TASK DESCRIPTION: Print this span of the material below exactly: the line with "Players receive a", the line with "### H4: Connect with Friends", and every line between them, but nothing else.

SOURCE MATERIAL:
========================================
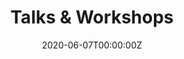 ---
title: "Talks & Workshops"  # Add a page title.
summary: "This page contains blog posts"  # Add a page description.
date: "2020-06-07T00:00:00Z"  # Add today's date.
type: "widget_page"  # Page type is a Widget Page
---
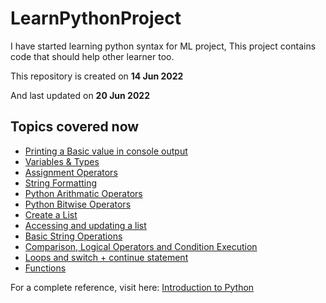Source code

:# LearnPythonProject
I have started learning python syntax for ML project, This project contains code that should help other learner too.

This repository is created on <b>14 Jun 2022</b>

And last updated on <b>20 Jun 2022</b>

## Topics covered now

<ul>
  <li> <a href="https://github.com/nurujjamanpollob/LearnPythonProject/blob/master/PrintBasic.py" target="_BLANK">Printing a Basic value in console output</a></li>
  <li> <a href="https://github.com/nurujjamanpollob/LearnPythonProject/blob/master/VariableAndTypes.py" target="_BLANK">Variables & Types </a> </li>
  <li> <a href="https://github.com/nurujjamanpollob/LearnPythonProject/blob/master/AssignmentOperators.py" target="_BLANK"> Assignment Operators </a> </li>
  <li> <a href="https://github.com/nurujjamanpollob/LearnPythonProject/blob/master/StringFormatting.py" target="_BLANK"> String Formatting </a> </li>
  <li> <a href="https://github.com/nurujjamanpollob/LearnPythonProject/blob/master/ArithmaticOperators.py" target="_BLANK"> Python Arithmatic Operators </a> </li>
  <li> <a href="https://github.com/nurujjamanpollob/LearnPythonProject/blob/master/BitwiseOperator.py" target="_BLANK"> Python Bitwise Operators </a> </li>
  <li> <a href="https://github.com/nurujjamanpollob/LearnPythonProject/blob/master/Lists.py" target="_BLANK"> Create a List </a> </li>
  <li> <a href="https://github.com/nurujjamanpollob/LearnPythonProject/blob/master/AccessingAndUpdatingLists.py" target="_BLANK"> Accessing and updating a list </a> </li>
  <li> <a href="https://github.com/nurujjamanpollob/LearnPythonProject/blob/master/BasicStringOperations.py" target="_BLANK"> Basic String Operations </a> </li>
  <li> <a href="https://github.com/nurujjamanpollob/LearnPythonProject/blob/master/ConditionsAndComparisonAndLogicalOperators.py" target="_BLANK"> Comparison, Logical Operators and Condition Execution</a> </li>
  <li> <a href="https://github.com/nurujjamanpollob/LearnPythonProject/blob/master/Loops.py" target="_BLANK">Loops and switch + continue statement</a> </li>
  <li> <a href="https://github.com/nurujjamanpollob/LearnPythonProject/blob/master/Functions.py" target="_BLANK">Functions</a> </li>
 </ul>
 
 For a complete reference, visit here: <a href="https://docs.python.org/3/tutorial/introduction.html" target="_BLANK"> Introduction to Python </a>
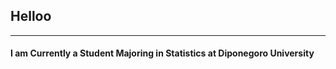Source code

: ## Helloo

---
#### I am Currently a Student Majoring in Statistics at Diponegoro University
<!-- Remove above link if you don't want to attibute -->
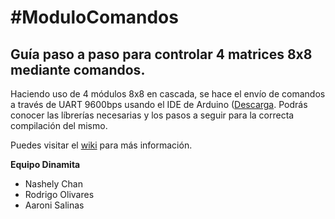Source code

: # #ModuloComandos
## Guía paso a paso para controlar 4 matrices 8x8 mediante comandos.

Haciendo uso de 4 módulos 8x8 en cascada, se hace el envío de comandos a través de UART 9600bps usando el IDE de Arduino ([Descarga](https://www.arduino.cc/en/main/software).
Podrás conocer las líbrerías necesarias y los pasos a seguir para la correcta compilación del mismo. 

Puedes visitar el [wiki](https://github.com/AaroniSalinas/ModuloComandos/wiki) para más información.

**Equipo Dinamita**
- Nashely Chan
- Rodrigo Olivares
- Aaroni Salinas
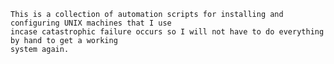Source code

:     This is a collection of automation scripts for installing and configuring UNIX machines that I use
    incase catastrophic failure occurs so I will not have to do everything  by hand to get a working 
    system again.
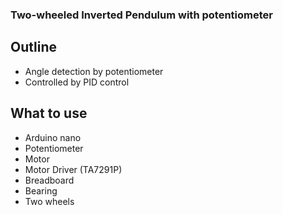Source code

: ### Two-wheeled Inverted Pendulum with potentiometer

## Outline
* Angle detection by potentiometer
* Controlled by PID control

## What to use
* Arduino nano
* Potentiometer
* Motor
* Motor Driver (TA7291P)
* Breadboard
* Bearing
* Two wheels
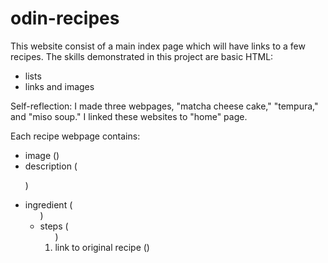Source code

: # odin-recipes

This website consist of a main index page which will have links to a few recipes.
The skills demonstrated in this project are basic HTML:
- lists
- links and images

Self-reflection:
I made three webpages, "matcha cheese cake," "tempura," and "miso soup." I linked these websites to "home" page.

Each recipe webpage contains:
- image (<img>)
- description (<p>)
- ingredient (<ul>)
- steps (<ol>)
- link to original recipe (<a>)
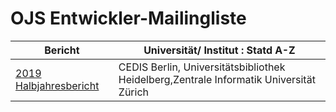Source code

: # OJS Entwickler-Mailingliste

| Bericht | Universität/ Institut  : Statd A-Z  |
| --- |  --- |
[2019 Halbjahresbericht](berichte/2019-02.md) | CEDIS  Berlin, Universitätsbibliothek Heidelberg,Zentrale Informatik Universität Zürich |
========================================
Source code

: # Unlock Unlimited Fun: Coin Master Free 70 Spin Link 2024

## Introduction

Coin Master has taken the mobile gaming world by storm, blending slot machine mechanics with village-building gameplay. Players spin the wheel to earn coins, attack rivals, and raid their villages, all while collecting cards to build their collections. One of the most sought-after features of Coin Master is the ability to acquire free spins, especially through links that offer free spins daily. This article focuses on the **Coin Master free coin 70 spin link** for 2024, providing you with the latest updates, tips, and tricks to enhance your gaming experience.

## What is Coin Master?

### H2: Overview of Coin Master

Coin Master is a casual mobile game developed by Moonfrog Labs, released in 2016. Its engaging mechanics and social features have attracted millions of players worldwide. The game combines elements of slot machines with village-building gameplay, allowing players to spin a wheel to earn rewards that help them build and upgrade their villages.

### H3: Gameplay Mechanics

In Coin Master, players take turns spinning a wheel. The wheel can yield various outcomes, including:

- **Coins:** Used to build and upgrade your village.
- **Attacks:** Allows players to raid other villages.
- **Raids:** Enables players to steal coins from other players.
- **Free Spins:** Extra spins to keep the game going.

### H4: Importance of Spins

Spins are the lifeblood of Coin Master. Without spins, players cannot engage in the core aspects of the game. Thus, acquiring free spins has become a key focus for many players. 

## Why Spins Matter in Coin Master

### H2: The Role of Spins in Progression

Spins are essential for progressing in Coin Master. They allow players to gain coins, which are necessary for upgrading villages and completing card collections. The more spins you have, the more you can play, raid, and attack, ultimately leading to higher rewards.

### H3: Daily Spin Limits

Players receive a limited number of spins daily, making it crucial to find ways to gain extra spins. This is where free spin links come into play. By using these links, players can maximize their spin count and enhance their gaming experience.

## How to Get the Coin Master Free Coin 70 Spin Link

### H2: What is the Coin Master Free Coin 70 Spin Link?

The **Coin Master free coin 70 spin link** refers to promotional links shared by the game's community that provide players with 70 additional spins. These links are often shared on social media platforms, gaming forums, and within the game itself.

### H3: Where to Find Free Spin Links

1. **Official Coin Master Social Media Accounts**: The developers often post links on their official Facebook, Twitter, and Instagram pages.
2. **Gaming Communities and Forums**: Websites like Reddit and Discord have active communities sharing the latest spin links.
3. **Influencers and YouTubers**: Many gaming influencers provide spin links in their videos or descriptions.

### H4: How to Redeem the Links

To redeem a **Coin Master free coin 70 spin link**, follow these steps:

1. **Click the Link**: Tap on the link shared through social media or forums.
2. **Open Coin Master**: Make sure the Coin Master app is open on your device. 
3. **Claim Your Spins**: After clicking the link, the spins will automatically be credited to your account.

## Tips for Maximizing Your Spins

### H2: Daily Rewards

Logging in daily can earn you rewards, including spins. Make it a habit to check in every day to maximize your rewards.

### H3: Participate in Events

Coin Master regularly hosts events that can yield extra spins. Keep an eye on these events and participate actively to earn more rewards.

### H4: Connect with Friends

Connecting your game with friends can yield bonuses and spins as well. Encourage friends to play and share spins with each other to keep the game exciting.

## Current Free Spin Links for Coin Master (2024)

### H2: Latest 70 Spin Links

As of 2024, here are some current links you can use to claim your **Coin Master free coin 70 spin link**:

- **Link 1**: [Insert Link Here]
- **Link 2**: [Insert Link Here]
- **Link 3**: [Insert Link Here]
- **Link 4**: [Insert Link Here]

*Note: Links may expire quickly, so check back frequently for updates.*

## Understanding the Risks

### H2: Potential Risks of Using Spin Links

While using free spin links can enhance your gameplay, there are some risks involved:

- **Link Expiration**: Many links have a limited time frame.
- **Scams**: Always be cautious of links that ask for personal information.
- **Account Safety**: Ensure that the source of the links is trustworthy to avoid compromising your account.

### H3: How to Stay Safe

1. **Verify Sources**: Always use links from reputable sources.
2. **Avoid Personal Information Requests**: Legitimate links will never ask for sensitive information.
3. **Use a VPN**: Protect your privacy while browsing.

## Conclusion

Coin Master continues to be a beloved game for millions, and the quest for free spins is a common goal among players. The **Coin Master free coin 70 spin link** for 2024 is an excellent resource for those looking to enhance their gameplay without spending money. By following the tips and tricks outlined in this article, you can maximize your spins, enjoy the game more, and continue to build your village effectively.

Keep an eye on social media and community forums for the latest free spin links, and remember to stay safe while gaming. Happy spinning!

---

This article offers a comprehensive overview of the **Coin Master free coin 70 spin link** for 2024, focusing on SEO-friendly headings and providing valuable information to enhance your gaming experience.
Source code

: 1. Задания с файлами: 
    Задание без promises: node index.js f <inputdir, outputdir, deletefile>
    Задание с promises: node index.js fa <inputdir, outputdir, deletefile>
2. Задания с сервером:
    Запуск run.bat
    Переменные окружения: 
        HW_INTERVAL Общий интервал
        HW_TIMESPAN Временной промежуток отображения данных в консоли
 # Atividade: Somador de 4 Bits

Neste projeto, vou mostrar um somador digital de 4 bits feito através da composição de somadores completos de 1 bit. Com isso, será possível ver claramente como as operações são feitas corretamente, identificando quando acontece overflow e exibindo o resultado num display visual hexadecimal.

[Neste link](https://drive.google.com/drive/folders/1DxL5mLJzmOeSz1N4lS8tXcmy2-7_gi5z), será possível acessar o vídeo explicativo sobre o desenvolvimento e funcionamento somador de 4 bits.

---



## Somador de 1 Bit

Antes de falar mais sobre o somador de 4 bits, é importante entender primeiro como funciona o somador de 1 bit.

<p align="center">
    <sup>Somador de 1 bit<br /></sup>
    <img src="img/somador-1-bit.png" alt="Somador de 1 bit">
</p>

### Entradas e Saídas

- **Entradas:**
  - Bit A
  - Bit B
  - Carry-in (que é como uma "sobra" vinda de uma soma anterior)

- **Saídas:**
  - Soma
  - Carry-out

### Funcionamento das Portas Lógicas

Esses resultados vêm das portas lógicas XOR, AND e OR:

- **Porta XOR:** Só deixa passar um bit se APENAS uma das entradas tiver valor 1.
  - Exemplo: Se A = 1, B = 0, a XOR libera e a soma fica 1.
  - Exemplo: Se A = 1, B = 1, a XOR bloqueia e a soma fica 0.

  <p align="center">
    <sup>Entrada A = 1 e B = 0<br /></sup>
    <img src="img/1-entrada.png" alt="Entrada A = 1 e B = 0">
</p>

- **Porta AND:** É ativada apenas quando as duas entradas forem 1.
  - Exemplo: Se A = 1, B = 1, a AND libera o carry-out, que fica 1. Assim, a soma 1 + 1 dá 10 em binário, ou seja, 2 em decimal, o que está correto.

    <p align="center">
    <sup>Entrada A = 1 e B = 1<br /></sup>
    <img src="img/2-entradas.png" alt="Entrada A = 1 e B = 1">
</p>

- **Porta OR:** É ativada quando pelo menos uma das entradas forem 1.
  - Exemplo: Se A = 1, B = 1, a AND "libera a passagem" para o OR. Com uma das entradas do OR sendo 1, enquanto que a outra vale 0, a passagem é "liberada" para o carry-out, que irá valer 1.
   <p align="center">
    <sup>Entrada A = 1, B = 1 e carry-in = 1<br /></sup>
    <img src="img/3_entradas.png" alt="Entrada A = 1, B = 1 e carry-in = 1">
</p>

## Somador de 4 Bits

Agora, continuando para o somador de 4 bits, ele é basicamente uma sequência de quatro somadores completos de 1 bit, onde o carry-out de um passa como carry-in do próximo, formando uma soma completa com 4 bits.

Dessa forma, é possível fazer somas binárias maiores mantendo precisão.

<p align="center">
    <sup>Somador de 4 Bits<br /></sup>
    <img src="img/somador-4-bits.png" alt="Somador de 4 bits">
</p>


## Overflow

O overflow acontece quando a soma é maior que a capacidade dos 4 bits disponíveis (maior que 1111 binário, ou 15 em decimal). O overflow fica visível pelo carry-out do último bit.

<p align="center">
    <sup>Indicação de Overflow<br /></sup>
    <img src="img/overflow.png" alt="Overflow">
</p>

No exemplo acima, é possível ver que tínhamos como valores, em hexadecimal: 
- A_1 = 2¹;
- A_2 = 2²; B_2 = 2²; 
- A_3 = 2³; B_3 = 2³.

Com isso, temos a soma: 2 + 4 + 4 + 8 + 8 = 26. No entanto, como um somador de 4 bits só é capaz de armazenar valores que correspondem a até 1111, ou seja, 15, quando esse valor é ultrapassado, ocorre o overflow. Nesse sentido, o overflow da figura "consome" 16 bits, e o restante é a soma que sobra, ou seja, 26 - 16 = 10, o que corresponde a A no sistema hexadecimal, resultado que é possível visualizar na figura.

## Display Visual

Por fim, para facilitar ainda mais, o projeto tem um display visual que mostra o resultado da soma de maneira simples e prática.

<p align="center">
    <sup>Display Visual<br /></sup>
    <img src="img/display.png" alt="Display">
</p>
========================================
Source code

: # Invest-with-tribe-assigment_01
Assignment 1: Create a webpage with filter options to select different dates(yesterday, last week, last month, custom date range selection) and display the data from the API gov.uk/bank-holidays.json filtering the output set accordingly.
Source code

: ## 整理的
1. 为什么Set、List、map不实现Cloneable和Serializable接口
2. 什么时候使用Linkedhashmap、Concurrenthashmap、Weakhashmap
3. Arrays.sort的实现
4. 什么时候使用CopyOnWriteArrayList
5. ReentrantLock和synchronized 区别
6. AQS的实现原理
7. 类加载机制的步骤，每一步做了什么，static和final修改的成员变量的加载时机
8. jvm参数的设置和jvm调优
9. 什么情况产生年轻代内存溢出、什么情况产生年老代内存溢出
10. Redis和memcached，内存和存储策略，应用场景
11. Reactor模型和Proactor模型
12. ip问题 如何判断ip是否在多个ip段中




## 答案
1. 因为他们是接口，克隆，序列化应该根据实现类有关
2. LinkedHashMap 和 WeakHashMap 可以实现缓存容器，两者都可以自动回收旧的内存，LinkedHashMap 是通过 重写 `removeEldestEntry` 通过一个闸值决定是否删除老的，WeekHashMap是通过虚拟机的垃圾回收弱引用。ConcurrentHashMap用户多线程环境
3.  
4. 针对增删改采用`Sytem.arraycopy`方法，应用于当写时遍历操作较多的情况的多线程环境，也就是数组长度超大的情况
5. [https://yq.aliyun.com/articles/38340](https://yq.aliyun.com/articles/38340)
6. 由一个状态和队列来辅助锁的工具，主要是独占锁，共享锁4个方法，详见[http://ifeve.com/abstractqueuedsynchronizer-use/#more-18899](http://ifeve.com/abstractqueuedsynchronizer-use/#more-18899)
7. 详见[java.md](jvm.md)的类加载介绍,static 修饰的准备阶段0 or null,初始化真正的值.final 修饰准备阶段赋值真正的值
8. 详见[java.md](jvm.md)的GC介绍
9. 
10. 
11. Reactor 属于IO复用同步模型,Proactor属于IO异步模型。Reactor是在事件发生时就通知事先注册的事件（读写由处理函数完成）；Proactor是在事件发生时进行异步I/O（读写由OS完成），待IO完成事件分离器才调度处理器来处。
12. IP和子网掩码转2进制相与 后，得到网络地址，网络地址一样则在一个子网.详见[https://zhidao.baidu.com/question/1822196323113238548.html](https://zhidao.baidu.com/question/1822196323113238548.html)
========================================
WRITTEN REPLY:
Players receive a limited number of spins daily, making it crucial to find ways to gain extra spins. This is where free spin links come into play. By using these links, players can maximize their spin count and enhance their gaming experience.

## How to Get the Coin Master Free Coin 70 Spin Link

### H2: What is the Coin Master Free Coin 70 Spin Link?

The **Coin Master free coin 70 spin link** refers to promotional links shared by the game's community that provide players with 70 additional spins. These links are often shared on social media platforms, gaming forums, and within the game itself.

### H3: Where to Find Free Spin Links

1. **Official Coin Master Social Media Accounts**: The developers often post links on their official Facebook, Twitter, and Instagram pages.
2. **Gaming Communities and Forums**: Websites like Reddit and Discord have active communities sharing the latest spin links.
3. **Influencers and YouTubers**: Many gaming influencers provide spin links in their videos or descriptions.

### H4: How to Redeem the Links

To redeem a **Coin Master free coin 70 spin link**, follow these steps:

1. **Click the Link**: Tap on the link shared through social media or forums.
2. **Open Coin Master**: Make sure the Coin Master app is open on your device. 
3. **Claim Your Spins**: After clicking the link, the spins will automatically be credited to your account.

## Tips for Maximizing Your Spins

### H2: Daily Rewards

Logging in daily can earn you rewards, including spins. Make it a habit to check in every day to maximize your rewards.

### H3: Participate in Events

Coin Master regularly hosts events that can yield extra spins. Keep an eye on these events and participate actively to earn more rewards.

### H4: Connect with Friends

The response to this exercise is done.